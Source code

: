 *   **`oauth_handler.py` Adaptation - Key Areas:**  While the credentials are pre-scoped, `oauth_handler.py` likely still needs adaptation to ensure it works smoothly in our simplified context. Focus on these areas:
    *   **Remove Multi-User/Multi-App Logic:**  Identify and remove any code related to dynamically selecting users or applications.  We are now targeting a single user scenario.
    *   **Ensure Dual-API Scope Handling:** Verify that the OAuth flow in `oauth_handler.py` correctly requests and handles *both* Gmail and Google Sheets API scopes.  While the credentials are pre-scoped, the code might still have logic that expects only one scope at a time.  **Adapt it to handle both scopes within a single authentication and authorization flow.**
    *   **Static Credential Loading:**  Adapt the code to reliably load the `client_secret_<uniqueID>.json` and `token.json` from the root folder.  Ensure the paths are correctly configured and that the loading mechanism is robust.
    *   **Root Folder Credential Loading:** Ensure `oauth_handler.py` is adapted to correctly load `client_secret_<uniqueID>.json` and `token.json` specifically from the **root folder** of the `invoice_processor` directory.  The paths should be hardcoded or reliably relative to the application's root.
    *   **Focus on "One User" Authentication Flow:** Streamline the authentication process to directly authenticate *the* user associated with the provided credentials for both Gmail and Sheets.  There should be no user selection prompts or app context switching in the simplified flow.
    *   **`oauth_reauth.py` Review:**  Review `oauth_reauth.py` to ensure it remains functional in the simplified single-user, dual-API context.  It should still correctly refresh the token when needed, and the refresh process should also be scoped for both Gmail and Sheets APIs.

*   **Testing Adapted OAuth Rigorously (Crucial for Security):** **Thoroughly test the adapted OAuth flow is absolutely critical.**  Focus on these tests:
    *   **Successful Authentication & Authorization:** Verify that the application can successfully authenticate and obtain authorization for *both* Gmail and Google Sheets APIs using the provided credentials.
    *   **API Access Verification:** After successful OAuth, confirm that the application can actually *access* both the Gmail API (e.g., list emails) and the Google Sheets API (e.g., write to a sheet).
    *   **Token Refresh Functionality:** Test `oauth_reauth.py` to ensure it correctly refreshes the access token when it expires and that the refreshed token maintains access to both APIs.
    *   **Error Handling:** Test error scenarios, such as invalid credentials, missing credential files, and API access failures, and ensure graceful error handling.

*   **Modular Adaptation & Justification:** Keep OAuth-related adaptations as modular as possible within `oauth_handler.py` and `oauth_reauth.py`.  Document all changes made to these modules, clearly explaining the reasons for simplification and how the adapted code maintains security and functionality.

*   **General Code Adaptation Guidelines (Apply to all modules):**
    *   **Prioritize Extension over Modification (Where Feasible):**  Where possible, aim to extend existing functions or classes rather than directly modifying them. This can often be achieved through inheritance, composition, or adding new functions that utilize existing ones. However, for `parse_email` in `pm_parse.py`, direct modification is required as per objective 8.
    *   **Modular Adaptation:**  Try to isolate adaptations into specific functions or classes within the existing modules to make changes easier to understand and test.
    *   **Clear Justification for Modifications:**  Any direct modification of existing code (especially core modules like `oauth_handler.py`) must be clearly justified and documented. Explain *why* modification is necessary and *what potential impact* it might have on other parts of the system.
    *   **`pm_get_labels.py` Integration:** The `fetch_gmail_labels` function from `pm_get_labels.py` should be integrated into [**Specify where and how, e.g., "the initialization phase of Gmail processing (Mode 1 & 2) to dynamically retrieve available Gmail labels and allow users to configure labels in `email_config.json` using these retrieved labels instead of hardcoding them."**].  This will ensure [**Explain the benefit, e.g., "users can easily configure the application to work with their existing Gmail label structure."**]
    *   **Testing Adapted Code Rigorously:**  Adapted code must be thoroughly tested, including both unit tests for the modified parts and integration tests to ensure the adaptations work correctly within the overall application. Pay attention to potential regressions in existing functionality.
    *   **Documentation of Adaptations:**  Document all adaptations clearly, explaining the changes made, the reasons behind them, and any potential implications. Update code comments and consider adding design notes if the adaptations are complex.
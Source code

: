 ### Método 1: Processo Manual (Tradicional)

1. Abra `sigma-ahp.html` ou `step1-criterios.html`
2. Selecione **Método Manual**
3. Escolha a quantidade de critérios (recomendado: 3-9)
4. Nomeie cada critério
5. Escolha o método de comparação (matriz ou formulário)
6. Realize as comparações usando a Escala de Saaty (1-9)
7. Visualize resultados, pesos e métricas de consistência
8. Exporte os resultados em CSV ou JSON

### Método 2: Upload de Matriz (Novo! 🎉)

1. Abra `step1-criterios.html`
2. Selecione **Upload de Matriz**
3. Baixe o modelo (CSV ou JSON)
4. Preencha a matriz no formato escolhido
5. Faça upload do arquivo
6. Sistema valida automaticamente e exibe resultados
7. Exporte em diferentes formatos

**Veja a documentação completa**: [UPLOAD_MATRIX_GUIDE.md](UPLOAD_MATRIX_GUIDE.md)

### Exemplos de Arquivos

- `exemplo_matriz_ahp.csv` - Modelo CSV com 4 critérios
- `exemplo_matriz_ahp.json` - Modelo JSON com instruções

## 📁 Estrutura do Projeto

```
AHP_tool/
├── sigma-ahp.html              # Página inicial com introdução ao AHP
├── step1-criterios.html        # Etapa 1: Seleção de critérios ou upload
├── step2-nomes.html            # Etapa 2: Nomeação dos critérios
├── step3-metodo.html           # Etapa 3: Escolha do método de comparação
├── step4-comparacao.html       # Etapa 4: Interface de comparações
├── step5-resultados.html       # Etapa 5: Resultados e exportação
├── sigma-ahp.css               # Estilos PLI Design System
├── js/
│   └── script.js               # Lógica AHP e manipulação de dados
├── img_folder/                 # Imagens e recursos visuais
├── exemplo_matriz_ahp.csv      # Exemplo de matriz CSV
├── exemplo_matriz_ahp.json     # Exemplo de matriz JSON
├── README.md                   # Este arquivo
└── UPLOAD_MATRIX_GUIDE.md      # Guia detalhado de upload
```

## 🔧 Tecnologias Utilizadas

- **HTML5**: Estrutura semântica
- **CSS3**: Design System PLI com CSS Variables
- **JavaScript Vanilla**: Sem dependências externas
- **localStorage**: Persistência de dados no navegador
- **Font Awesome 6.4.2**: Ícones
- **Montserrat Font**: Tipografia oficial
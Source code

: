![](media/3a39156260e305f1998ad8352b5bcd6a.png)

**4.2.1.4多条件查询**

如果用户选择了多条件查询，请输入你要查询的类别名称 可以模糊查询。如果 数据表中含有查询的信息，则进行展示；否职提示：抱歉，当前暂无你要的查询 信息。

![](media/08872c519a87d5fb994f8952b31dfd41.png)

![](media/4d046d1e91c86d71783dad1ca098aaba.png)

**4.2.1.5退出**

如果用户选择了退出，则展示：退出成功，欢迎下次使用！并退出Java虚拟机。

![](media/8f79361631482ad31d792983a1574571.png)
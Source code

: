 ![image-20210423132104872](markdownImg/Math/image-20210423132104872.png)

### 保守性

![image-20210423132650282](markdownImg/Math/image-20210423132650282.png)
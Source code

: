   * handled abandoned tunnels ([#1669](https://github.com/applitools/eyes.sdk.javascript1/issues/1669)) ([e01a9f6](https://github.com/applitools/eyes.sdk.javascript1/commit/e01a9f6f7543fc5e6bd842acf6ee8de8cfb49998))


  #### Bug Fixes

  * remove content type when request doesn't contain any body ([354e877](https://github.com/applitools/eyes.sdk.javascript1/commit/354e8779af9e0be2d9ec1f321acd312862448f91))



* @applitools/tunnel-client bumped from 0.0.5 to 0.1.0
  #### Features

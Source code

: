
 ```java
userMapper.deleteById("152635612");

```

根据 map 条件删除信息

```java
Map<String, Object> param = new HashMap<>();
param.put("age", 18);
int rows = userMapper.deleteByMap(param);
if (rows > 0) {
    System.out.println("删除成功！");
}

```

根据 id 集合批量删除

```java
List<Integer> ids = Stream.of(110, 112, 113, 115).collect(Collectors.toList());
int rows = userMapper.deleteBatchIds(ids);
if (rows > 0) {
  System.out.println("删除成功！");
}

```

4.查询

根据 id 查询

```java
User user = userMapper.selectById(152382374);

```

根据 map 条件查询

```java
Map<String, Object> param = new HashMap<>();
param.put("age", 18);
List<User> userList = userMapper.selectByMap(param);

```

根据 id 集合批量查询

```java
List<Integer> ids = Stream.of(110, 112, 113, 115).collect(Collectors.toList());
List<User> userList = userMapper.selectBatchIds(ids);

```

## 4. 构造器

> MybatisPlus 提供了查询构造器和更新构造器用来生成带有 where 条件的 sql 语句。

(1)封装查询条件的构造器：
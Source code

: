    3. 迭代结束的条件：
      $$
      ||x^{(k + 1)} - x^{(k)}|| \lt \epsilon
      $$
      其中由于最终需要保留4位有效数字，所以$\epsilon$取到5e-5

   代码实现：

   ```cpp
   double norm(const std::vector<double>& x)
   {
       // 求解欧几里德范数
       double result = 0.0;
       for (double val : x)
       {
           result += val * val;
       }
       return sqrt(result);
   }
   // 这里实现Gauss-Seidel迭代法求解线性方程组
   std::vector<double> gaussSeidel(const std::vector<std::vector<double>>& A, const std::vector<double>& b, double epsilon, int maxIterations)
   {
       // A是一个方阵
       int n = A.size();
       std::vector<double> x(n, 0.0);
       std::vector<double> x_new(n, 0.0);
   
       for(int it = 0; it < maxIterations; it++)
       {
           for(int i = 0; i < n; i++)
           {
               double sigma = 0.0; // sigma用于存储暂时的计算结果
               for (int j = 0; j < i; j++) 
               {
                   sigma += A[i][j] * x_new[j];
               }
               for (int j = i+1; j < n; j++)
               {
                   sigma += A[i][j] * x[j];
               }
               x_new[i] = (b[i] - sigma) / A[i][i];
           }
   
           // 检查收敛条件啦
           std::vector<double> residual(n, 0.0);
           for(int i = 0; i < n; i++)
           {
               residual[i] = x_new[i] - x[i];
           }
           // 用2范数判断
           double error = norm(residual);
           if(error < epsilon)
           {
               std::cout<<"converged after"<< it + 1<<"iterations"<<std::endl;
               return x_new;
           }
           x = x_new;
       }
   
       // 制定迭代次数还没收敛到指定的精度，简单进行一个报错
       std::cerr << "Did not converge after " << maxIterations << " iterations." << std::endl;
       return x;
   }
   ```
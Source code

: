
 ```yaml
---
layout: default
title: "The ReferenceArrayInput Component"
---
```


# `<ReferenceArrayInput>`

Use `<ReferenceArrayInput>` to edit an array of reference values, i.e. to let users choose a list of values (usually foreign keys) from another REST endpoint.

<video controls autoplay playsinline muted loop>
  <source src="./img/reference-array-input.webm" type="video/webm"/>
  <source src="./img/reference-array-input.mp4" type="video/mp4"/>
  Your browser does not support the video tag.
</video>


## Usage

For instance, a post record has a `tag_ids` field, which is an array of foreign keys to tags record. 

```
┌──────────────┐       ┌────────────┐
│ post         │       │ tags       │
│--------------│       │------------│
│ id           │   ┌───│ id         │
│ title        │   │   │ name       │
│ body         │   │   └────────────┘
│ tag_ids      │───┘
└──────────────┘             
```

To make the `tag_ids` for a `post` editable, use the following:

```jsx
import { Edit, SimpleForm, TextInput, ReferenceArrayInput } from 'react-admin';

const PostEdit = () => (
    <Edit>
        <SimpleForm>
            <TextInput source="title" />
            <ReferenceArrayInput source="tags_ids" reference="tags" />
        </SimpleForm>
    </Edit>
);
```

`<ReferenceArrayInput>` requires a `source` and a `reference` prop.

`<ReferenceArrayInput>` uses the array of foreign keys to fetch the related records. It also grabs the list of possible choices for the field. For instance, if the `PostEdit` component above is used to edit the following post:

───

**TASK**
Copy the lines of the entries above that mention "SimpleForm".

**RESULT OF THIS TASK**
import { Edit, SimpleForm, TextInput, ReferenceArrayInput } from 'react-admin';
        <SimpleForm>
        </SimpleForm>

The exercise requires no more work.